_Records supplied_:
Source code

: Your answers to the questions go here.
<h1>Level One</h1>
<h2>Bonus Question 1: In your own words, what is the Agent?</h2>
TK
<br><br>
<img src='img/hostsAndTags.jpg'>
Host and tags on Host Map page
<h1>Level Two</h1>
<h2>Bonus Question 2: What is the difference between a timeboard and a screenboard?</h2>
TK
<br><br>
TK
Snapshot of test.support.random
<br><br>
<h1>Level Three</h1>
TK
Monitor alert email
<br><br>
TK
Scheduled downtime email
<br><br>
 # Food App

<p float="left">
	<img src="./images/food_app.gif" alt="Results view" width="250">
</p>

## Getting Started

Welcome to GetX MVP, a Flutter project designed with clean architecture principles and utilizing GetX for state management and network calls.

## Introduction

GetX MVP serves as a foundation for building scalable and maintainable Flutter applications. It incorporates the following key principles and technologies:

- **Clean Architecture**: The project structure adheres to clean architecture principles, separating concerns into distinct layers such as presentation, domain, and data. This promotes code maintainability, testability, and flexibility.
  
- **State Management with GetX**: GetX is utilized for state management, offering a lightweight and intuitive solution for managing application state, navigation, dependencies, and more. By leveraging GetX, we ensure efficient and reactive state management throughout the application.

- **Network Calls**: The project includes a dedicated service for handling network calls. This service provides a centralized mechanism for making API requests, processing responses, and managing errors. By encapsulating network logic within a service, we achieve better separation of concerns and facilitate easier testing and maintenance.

_Task requirements_: Scan the data above and report each line in which "managing" is present.

_Solution for this exercise_:
- **State Management with GetX**: GetX is utilized for state management, offering a lightweight and intuitive solution for managing application state, navigation, dependencies, and more. By leveraging GetX, we ensure efficient and reactive state management throughout the application.
- **Network Calls**: The project includes a dedicated service for handling network calls. This service provides a centralized mechanism for making API requests, processing responses, and managing errors. By encapsulating network logic within a service, we achieve better separation of concerns and facilitate easier testing and maintenance.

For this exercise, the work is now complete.